Ni dieu ni maître disait l'autre, comme le dit Jean je n'ai pas de dieu mais un maître, lui, Jean Soler catalan d'Arles sur Tech qui a vécu attaché culturel et écrivain devant l'éternel.
En racontant sa vie il nous fait voyager ; Pologne, Israël, Iran, Provence et dans les années 60 à 80.
Il nous parle aussi et beaucoup de Catalogne son pays. Il s'est intéressé aux religions monothéistes presque par hasard et ce faisant en devenant athée, un athée heureux. Il revendique cet athéisme refusant tout agnosticisme prudent.
Ses études sur les traditions de la religion juive et notamment en décryptant le système alimentaire des Hébreux lui ont valu la reconnaissance de grands spécialistes juifs mais pas de reconnaissance officielle car Jean est politiquement tout à fait incorrect.
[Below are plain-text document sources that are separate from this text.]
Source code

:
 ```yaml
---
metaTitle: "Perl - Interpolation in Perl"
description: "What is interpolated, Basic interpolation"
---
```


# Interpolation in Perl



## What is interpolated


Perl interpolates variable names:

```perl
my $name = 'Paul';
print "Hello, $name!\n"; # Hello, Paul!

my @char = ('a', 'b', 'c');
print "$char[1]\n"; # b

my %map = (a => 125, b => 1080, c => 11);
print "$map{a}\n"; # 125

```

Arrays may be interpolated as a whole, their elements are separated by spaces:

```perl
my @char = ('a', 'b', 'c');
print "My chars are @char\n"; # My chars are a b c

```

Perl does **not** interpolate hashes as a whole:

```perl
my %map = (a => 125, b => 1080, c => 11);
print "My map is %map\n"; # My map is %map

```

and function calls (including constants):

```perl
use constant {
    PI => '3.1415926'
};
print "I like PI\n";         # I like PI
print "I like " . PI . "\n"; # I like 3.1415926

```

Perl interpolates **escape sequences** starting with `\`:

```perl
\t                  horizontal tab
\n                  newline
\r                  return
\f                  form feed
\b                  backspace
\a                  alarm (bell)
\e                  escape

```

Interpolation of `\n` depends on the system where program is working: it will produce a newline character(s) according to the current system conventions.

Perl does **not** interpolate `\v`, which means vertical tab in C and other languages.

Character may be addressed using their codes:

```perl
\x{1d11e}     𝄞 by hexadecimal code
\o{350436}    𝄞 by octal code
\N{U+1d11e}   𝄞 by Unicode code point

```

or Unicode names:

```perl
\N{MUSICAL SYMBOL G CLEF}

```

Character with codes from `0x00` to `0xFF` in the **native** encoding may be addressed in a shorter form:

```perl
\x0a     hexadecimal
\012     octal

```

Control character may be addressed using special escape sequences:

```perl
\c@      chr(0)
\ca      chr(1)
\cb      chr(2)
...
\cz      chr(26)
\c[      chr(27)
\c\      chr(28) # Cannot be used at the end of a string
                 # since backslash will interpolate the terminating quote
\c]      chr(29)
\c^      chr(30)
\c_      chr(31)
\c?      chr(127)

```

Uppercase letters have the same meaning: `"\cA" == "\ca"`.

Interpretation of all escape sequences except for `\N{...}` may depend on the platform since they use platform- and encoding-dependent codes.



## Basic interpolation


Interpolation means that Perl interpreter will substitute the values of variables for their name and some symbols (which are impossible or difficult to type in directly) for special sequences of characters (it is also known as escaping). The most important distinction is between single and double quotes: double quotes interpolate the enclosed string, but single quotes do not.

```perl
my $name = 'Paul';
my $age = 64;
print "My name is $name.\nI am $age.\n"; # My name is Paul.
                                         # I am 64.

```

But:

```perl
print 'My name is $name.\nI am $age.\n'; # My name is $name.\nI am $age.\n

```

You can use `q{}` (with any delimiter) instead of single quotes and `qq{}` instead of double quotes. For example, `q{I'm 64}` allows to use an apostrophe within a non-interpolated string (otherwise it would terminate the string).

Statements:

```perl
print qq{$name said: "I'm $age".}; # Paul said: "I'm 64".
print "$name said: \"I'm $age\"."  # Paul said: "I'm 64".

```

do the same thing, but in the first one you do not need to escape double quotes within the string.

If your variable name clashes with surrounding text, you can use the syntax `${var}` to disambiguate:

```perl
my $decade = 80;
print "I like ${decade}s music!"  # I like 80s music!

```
Les éditeurs français très peu enclins aux ennuis lui ont refusé ses manuscrits ; heureusement il y a quelques courageux comme Bernard de Fallois à qui il faut rendre hommage.
Oui Monsieur Soler je vous ai fait mon maître sans votre permission et j'aime ce que vous avez fait de votre vie, cette vie que vous avez tant aimé. Je me suis décidé pour mon plus grand plaisir à lire tous vos ouvrages et je salue votre courage.
Une belle vie très courageuse à lire avec délectation.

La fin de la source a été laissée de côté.